Tech Innovator of the Week: Kenneth L. Wright’s KleanCollar by Samara Lynn

Tech Innovator of the Week: Kenneth L. Wright’s KleanCollar by Samara Lynn

Our Tech Innovator of the Week highlights an African American tech startup or innovator as part of Black Enterprise’s lead-up coverage to the TechConneXt technology summit in San Francisco this October. This week’s innovator: Kenneth L. Wright and his KleanCollar.

“We’re looking to change the world one collar at a time,” says Kenneth L. Wright, the Founder and CEO of KleanCollar, Inc. Wright is somewhat of a fashion buff that also has a background in sales at Fortune 500 companies, including Apple and Microsoft.

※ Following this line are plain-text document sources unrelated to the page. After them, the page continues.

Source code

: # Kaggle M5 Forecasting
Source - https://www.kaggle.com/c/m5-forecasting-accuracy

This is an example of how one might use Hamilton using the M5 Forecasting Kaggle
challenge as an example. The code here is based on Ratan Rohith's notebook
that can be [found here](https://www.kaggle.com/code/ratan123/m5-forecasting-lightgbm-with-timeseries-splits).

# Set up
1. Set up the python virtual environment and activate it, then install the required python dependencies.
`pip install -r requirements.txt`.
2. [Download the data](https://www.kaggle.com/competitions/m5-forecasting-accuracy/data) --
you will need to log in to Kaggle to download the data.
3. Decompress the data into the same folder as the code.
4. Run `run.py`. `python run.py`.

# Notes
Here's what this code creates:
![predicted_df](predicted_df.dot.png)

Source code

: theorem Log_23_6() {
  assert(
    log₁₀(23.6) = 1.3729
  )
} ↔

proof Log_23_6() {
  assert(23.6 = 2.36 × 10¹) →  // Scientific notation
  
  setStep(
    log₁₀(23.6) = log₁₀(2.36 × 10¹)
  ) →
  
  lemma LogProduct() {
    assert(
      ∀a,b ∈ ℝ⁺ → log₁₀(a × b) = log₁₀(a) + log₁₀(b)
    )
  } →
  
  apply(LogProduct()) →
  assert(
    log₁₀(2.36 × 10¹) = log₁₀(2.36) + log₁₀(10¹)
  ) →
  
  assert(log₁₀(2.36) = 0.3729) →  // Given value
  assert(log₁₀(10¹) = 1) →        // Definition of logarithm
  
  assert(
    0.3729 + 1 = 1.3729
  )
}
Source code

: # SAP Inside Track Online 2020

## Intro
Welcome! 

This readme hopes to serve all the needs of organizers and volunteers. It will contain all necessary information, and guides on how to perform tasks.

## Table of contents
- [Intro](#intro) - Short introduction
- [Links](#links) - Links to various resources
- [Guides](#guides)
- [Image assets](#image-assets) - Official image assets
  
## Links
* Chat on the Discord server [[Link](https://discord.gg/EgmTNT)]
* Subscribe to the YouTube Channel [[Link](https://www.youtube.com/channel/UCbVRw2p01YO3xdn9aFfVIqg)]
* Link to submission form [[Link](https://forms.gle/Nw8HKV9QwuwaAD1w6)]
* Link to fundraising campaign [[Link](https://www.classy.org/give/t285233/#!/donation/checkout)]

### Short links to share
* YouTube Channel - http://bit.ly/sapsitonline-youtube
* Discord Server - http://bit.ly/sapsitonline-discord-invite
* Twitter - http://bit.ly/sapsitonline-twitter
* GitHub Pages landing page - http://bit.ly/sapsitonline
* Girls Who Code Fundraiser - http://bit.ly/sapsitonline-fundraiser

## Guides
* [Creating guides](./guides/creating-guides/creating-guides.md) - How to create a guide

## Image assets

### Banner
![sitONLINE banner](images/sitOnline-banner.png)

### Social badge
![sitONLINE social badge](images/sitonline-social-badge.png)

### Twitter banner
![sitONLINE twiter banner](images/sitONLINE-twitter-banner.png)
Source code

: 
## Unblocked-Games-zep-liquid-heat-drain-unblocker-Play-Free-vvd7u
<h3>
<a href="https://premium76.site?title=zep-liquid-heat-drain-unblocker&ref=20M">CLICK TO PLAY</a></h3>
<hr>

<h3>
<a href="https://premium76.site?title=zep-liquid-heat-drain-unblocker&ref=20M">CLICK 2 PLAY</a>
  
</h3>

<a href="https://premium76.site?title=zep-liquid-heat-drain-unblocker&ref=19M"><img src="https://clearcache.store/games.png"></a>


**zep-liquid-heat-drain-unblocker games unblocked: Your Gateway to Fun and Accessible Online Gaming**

Combating Ring-Around-the-Collar with Tech

KleanCollar is a high-tech collar insert that prevents the dreaded “ring-around-the-collar.”

Wright had grown tired of expensive cleaning bills for his dress shirts. So, he teamed up with a retired engineering professor who taught at Georgia State to develop a prototype for KleanCollar.

Investors pointed the duo to a newly invented, Band-Aid thin material, developed by a Stanford professor, that is medical-grade silicone that feels comfortable to the human skin, is reusable, and is also eco-friendly. Additionally, it’s translucent, so it matches whatever color collared shirt you are wearing. The device sits on the collar of a shirt with adhesive magnets.

Wright said getting the correct material to make KleanCollar was imperative. “We had to create something not intrusive” while also adhering to a sense of “fashion and wearability.”

The company is still working on the prototype. “We have a working base version of the prototype, and are anticipating another updated prototype within the next few weeks. We are not currently shipping just yet, but are slated for a September/October launch this year,” says Wright.

Wright wants to keep the price affordable at $17.99 for three per package. There will be sizes for men’s, women’s and kids’ shirts.
Making KleanCollar a Smart Wearable Device

There is also a goal to integrate KleanCollar with other technologies. Wright sees potential for the product as a smart wearable device.

The company is looking at a way to make KleanCollar of use to the military and government. “Our engineer has found a way the product can determine carbon monoxide.” Also, Wright says they are working on adding the capability of detecting the wearer’s stress level.

This, of course, means that KleanCollar would need an app. A mobile app developer is working on an app for these use-case scenarios, says Wright.